Monday, Feb. 11, 1952
Treachery on the Record
"Russia's vows," said U.S. Secretary of State John Hay back in 1900, "are false as dicers' oaths when treachery is profitable." Though many now recognize this fact, it rarely gets formal acknowledgement by U.N. A dedicated little man, Dr. T. F. Tsiang, Nationalist China's U.S.-educated delegate to U.N., has been working for almost three years to get it on the record. Last week, at the General Assembly in Paris, he made his final try.
The facts were on Tsiang's side. In May 1945, Harry Hopkins, in Moscow to see Stalin, cabled President Truman: "Stalin . . . made categorical statement that he would do everything he could to promote unification of China under the leadership of Chiang Kai-shek." Then in August 1945, Stalin signed with Chiang's China a 30-year friendship treaty pledging that Soviet "support . . . will go exclusively to the National [Chiang] government."
Also on Tsiang's side--for the first time, and belatedly--was the full weight of the U.S. By a vote of 25 to 9, the Assembly found Russia guilty of flouting its treaty.

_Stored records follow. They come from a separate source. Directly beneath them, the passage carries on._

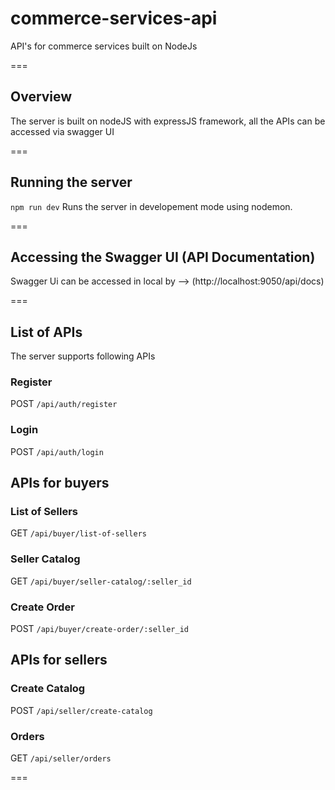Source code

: # commerce-services-api
API's for commerce services built on NodeJs 

===
## Overview
The server is built on nodeJS with expressJS framework, all the APIs can be accessed via swagger UI

===
## Running the server

`npm run dev`
Runs the server in developement mode using nodemon.

===
## Accessing the Swagger UI (API Documentation)

Swagger Ui can be accessed in local by --> (http://localhost:9050/api/docs)

===
## List of APIs

The server supports following APIs

### Register
POST `/api/auth/register`

### Login
POST `/api/auth/login`

## APIs for buyers

### List of Sellers
GET `/api/buyer/list-of-sellers`

### Seller Catalog
GET `/api/buyer/seller-catalog/:seller_id`

### Create Order
POST `/api/buyer/create-order/:seller_id`

## APIs for sellers

### Create Catalog
POST `/api/seller/create-catalog`

### Orders
GET `/api/seller/orders`

===
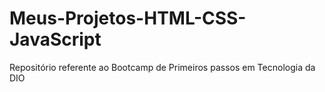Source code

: # Meus-Projetos-HTML-CSS-JavaScript
Repositório referente ao Bootcamp de Primeiros passos em Tecnologia da DIO

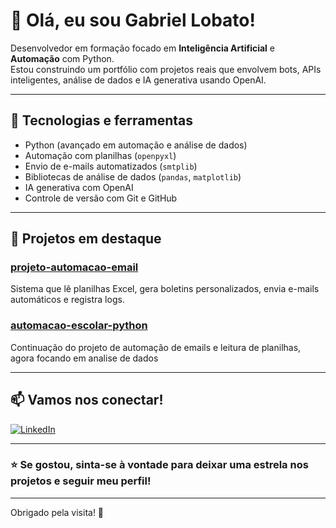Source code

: # 👋 Olá, eu sou Gabriel Lobato!

Desenvolvedor em formação focado em **Inteligência Artificial** e **Automação** com Python.  
Estou construindo um portfólio com projetos reais que envolvem bots, APIs inteligentes, análise de dados e IA generativa usando OpenAI.

---

## 🚀 Tecnologias e ferramentas

- Python (avançado em automação e análise de dados)
- Automação com planilhas (`openpyxl`)
- Envio de e-mails automatizados (`smtplib`)
- Bibliotecas de análise de dados (`pandas`, `matplotlib`)
- IA generativa com OpenAI
- Controle de versão com Git e GitHub

---

## 📂 Projetos em destaque

### [projeto-automacao-email](https://github.com/Gabriel4002/projeto-automacao-email)
Sistema que lê planilhas Excel, gera boletins personalizados, envia e-mails automáticos e registra logs.
### [automacao-escolar-python](https://github.com/Gabriel4002/automacao-escolar-python)
Continuação do projeto de automação de emails e leitura de planilhas, agora focando em analise de dados

---

## 📫 Vamos nos conectar!

[![LinkedIn](https://img.shields.io/badge/LinkedIn-Gabriel%20Lobato-blue?style=flat&logo=linkedin)](https://www.linkedin.com/in/gabriel-lobato-314096371)

---

### ⭐ Se gostou, sinta-se à vontade para deixar uma estrela nos projetos e seguir meu perfil!

---

Obrigado pela visita! 🙏
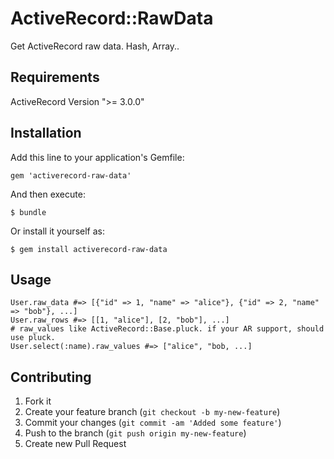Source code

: # ActiveRecord::RawData

Get ActiveRecord raw data. Hash, Array..

## Requirements

ActiveRecord Version ">= 3.0.0"

## Installation

Add this line to your application's Gemfile:

    gem 'activerecord-raw-data'

And then execute:

    $ bundle

Or install it yourself as:

    $ gem install activerecord-raw-data

## Usage

    User.raw_data #=> [{"id" => 1, "name" => "alice"}, {"id" => 2, "name" => "bob"}, ...]
    User.raw_rows #=> [[1, "alice"], [2, "bob"], ...]
    # raw_values like ActiveRecord::Base.pluck. if your AR support, should use pluck.
    User.select(:name).raw_values #=> ["alice", "bob, ...]

## Contributing

1. Fork it
2. Create your feature branch (`git checkout -b my-new-feature`)
3. Commit your changes (`git commit -am 'Added some feature'`)
4. Push to the branch (`git push origin my-new-feature`)
5. Create new Pull Request
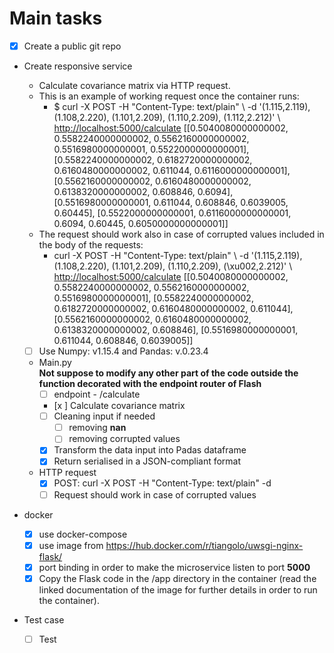 # Main tasks

- [x] Create a public git repo
- Create responsive service
  - Calculate covariance matrix via HTTP request.
  - This is an example of working request once the container runs:
    - $ curl -X POST -H "Content-Type: text/plain" \                                                    -d '(1.115,2.119), (1.108,2.220), (1.101,2.209), (1.110,2.209), (1.112,2.212)' \      <http://localhost:5000/calculate>                                                   [[0.5040080000000002, 0.5582240000000002, 0.5562160000000002, 0.5516980000000001, 0.5522000000000001], [0.5582240000000002, 0.6182720000000002, 0.6160480000000002, 0.611044, 0.6116000000000001], [0.5562160000000002, 0.6160480000000002, 0.6138320000000002, 0.608846, 0.6094], [0.5516980000000001, 0.611044, 0.608846, 0.6039005, 0.60445], [0.5522000000000001, 0.6116000000000001, 0.6094, 0.60445, 0.6050000000000001]]
  - The request should work also in case of corrupted values included in the body of the requests:
    - curl -X POST -H "Content-Type: text/plain" \                                                    -d '(1.115,2.119), (1.108,2.220), (1.101,2.209), (1.110,2.209), (\xu002,2.212)' \      <http://localhost:5000/calculate>                                                   [[0.5040080000000002, 0.5582240000000002, 0.5562160000000002, 0.5516980000000001], [0.5582240000000002, 0.6182720000000002, 0.6160480000000002, 0.611044], [0.5562160000000002, 0.6160480000000002, 0.6138320000000002, 0.608846], [0.5516980000000001, 0.611044, 0.608846, 0.6039005]]

  - [ ] Use Numpy: v1.15.4 and Pandas: v.0.23.4
  
  - Main.py  
    **Not suppose to modify any other part of the code outside the function decorated with the endpoint router of Flash**
    - [ ] endpoint - /calculate
    - [x ] Calculate covariance matrix
    - [ ] Cleaning input if needed
      - [ ] removing **nan**
      - [ ] removing corrupted values
    - [x] Transform the data input into Padas dataframe
    - [x] Return serialised in a JSON-compliant format

  - HTTP request
    - [x] POST:  curl -X POST -H "Content-Type: text/plain" -d
    - [ ] Request should work in case of corrupted values

- docker
  - [x] use docker-compose
  - [x] use image from <https://hub.docker.com/r/tiangolo/uwsgi-nginx-flask/>
  - [x] port binding in order to make the microservice listen to port **5000**
  - [x] Copy the Flask code in the /app directory in the container (read the linked documentation of the image for further details in order to run the container).

- Test case
  - [ ] Test
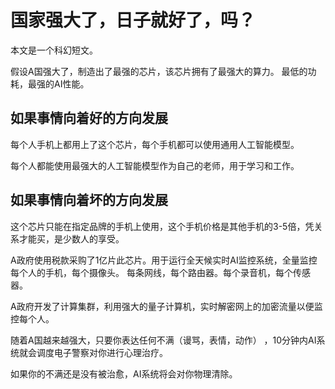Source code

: # 国家强大了，日子就好了，吗？

本文是一个科幻短文。

假设A国强大了，制造出了最强的芯片，该芯片拥有了最强大的算力。
最低的功耗，最强的AI性能。

## 如果事情向着好的方向发展

每个人手机上都用上了这个芯片，每个手机都可以使用通用人工智能模型。

每个人都能使用最强大的人工智能模型作为自己的老师，用于学习和工作。

## 如果事情向着坏的方向发展

这个芯片只能在指定品牌的手机上使用，这个手机价格是其他手机的3-5倍，凭关系才能买，是少数人的享受。

A政府使用税款采购了1亿片此芯片。用于运行全天候实时AI监控系统，全量监控每个人的手机，每个摄像头。
每条网线，每个路由器。每个录音机，每个传感器。

A政府开发了计算集群，利用强大的量子计算机，实时解密网上的加密流量以便监控每个人。

随着A国越来越强大，只要你表达任何不满（谩骂，表情，动作）
，10分钟内AI系统就会调度电子警察对你进行心理治疗。

如果你的不满还是没有被治愈，AI系统将会对你物理清除。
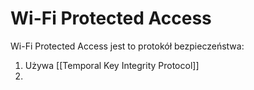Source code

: # Wi-Fi Protected Access
Wi-Fi Protected Access jest to protokół bezpieczeństwa:
1. Używa [[Temporal Key Integrity Protocol]]
2. 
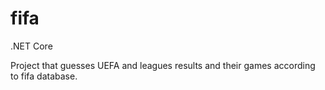# fifa
.NET Core 

Project that guesses UEFA and leagues results and their games according to fifa database.
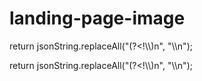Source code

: # landing-page-image


return jsonString.replaceAll("(?<!\\\\)n", "\\\\n");

return jsonString.replaceAll("(?<!\\\\)n", "\\\\n");
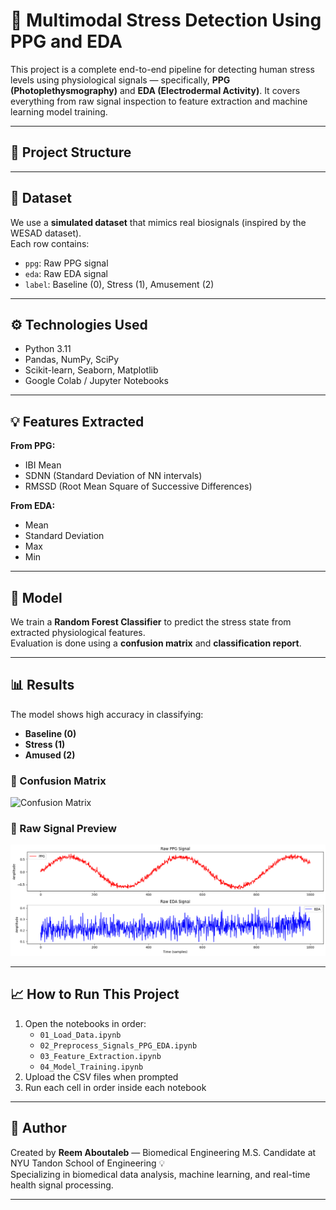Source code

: # 🧠 Multimodal Stress Detection Using PPG and EDA

This project is a complete end-to-end pipeline for detecting human stress levels using physiological signals — specifically, **PPG (Photoplethysmography)** and **EDA (Electrodermal Activity)**. It covers everything from raw signal inspection to feature extraction and machine learning model training.

---

## 📂 Project Structure

---

## 🧪 Dataset

We use a **simulated dataset** that mimics real biosignals (inspired by the WESAD dataset).  
Each row contains:
- `ppg`: Raw PPG signal
- `eda`: Raw EDA signal
- `label`: Baseline (0), Stress (1), Amusement (2)

---

## ⚙️ Technologies Used

- Python 3.11  
- Pandas, NumPy, SciPy  
- Scikit-learn, Seaborn, Matplotlib  
- Google Colab / Jupyter Notebooks

---

## 💡 Features Extracted

**From PPG:**
- IBI Mean
- SDNN (Standard Deviation of NN intervals)
- RMSSD (Root Mean Square of Successive Differences)

**From EDA:**
- Mean
- Standard Deviation
- Max
- Min

---

## 🤖 Model

We train a **Random Forest Classifier** to predict the stress state from extracted physiological features.  
Evaluation is done using a **confusion matrix** and **classification report**.

---

## 📊 Results

The model shows high accuracy in classifying:
- **Baseline (0)**
- **Stress (1)**
- **Amused (2)**

### 🔽 Confusion Matrix  
![Confusion Matrix](images/confusion_matrix.png)

### 🔽 Raw Signal Preview  
![Raw PPG & EDA](images/signal_preview.png)

---

## 📈 How to Run This Project

1. Open the notebooks in order:
   - `01_Load_Data.ipynb`
   - `02_Preprocess_Signals_PPG_EDA.ipynb`
   - `03_Feature_Extraction.ipynb`
   - `04_Model_Training.ipynb`
2. Upload the CSV files when prompted
3. Run each cell in order inside each notebook

---

## 💖 Author

Created by **Reem Aboutaleb** — Biomedical Engineering M.S. Candidate at NYU Tandon School of Engineering 💡  
Specializing in biomedical data analysis, machine learning, and real-time health signal processing.

---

The victory was a little diluted. Siam amended Tsiang's resolution to condemn Russia for having "failed to carry out" the treaty--Tsiang's phrase had been "violated." Besides there were 24 abstainers, including France and Britain. "Academic," ho-hummed Britain's Sir Gladwyn Jebb, and likely to "open up old wounds." Greece and Turkey were the only Europeans to vote yes.
Said Tsiang afterwards: "I was horrified to see the abstentions. They take a stand against aggression but say the Chinese question is academic. Fantastic." Nevertheless, Stalin's treachery was on the U.N. record at last.